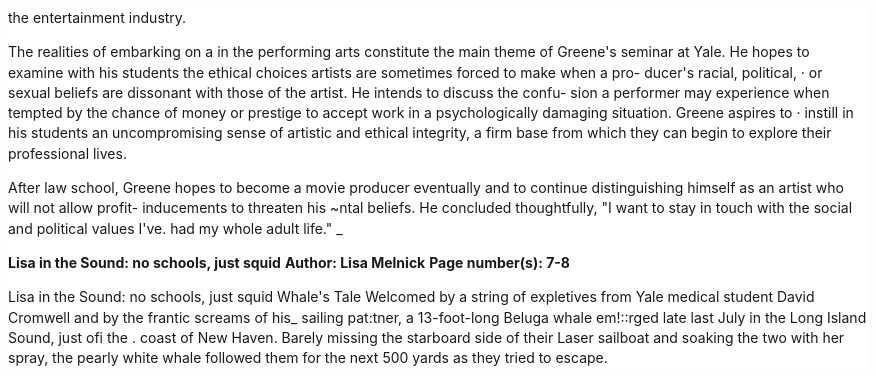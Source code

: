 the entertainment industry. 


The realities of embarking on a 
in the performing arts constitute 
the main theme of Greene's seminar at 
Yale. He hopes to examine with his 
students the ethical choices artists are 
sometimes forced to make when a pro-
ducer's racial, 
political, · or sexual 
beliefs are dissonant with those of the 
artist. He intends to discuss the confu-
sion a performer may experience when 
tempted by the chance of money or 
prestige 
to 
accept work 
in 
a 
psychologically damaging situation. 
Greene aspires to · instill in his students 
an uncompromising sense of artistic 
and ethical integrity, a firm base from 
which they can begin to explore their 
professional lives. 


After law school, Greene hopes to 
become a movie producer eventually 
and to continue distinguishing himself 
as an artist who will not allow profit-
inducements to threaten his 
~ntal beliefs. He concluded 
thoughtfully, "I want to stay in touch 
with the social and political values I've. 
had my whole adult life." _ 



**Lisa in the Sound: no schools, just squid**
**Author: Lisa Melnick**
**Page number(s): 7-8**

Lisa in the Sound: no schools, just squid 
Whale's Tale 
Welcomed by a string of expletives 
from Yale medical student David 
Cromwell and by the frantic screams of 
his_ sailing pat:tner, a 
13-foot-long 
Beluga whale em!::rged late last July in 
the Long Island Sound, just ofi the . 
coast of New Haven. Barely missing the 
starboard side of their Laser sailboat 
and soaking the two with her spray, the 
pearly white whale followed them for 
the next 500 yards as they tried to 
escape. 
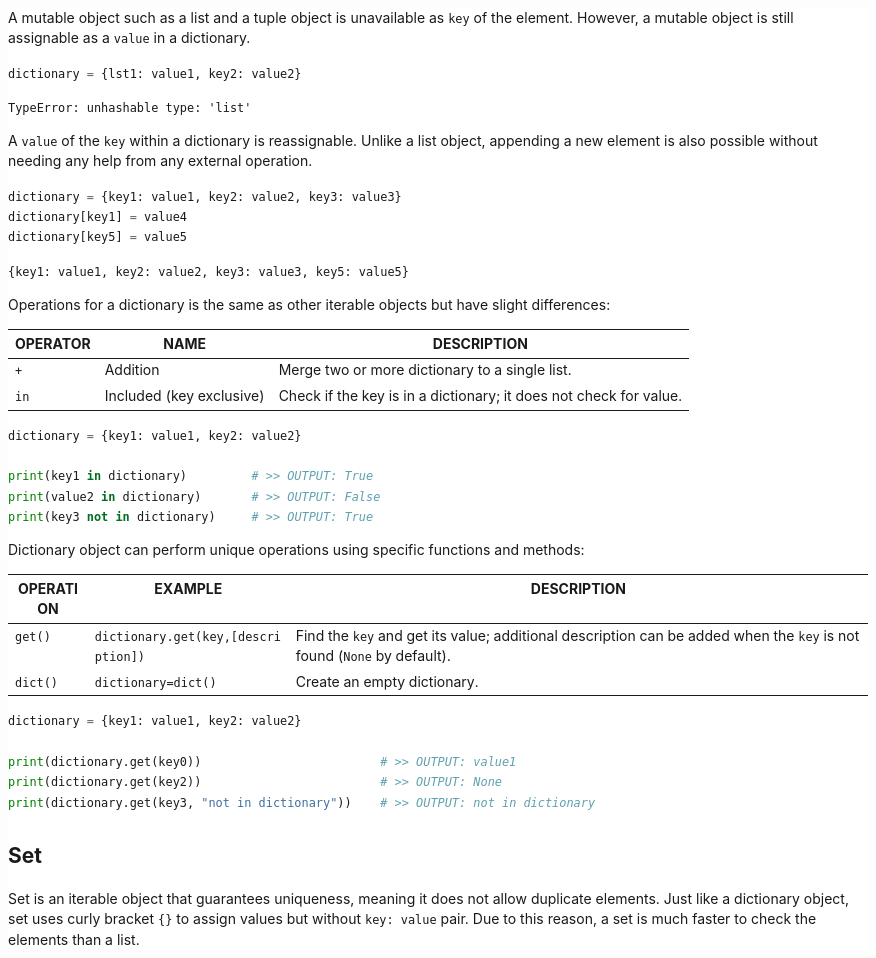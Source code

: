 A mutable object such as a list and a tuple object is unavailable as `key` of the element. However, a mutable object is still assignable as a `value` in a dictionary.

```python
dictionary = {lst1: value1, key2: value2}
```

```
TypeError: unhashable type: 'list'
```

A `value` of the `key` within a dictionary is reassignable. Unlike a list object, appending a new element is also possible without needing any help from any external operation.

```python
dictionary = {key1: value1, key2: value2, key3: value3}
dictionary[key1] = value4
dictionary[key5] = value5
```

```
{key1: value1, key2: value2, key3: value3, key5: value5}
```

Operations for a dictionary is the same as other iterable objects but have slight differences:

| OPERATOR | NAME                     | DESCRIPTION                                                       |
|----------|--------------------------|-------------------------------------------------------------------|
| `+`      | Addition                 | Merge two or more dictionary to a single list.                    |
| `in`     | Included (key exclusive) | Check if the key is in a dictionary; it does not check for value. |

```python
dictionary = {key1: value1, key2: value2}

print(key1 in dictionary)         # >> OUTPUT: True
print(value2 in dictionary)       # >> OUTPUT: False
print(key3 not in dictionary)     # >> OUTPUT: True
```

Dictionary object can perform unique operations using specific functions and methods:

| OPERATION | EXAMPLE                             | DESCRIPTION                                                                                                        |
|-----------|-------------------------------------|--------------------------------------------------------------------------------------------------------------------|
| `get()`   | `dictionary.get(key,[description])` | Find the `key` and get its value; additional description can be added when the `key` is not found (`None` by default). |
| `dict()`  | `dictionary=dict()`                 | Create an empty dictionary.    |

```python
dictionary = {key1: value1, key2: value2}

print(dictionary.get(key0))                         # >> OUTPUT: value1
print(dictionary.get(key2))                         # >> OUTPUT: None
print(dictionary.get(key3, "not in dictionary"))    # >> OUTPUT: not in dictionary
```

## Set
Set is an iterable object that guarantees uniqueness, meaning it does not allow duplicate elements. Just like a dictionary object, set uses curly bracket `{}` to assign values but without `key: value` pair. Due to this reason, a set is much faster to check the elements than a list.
########
When you copy the listing above, reproduce every line exactly and skip the images.

## FINAL ANSWER
Source code

: the entertainment industry. 


The realities of embarking on a 
in the performing arts constitute 
the main theme of Greene's seminar at 
Yale. He hopes to examine with his 
students the ethical choices artists are 
sometimes forced to make when a pro-
ducer's racial, 
political, · or sexual 
beliefs are dissonant with those of the 
artist. He intends to discuss the confu-
sion a performer may experience when 
tempted by the chance of money or 
prestige 
to 
accept work 
in 
a 
psychologically damaging situation. 
Greene aspires to · instill in his students 
an uncompromising sense of artistic 
and ethical integrity, a firm base from 
which they can begin to explore their 
professional lives. 


After law school, Greene hopes to 
become a movie producer eventually 
and to continue distinguishing himself 
as an artist who will not allow profit-
inducements to threaten his 
~ntal beliefs. He concluded 
thoughtfully, "I want to stay in touch 
with the social and political values I've. 
had my whole adult life." _ 



**Lisa in the Sound: no schools, just squid**
**Author: Lisa Melnick**
**Page number(s): 7-8**

Lisa in the Sound: no schools, just squid 
Whale's Tale 
Welcomed by a string of expletives 
from Yale medical student David 
Cromwell and by the frantic screams of 
his_ sailing pat:tner, a 
13-foot-long 
Beluga whale em!::rged late last July in 
the Long Island Sound, just ofi the . 
coast of New Haven. Barely missing the 
starboard side of their Laser sailboat 
and soaking the two with her spray, the 
pearly white whale followed them for 
the next 500 yards as they tried to 
escape. 
Source code

: A mutable object such as a list and a tuple object is unavailable as `key` of the element. However, a mutable object is still assignable as a `value` in a dictionary.

```python
dictionary = {lst1: value1, key2: value2}
```

```
TypeError: unhashable type: 'list'
```

A `value` of the `key` within a dictionary is reassignable. Unlike a list object, appending a new element is also possible without needing any help from any external operation.

```python
dictionary = {key1: value1, key2: value2, key3: value3}
dictionary[key1] = value4
dictionary[key5] = value5
```

```
{key1: value1, key2: value2, key3: value3, key5: value5}
```

Operations for a dictionary is the same as other iterable objects but have slight differences:

| OPERATOR | NAME                     | DESCRIPTION                                                       |
|----------|--------------------------|-------------------------------------------------------------------|
| `+`      | Addition                 | Merge two or more dictionary to a single list.                    |
| `in`     | Included (key exclusive) | Check if the key is in a dictionary; it does not check for value. |

```python
dictionary = {key1: value1, key2: value2}

print(key1 in dictionary)         # >> OUTPUT: True
print(value2 in dictionary)       # >> OUTPUT: False
print(key3 not in dictionary)     # >> OUTPUT: True
```

Dictionary object can perform unique operations using specific functions and methods:

| OPERATION | EXAMPLE                             | DESCRIPTION                                                                                                        |
|-----------|-------------------------------------|--------------------------------------------------------------------------------------------------------------------|
| `get()`   | `dictionary.get(key,[description])` | Find the `key` and get its value; additional description can be added when the `key` is not found (`None` by default). |
| `dict()`  | `dictionary=dict()`                 | Create an empty dictionary.    |

```python
dictionary = {key1: value1, key2: value2}

print(dictionary.get(key0))                         # >> OUTPUT: value1
print(dictionary.get(key2))                         # >> OUTPUT: None
print(dictionary.get(key3, "not in dictionary"))    # >> OUTPUT: not in dictionary
```

## Set
Set is an iterable object that guarantees uniqueness, meaning it does not allow duplicate elements. Just like a dictionary object, set uses curly bracket `{}` to assign values but without `key: value` pair. Due to this reason, a set is much faster to check the elements than a list.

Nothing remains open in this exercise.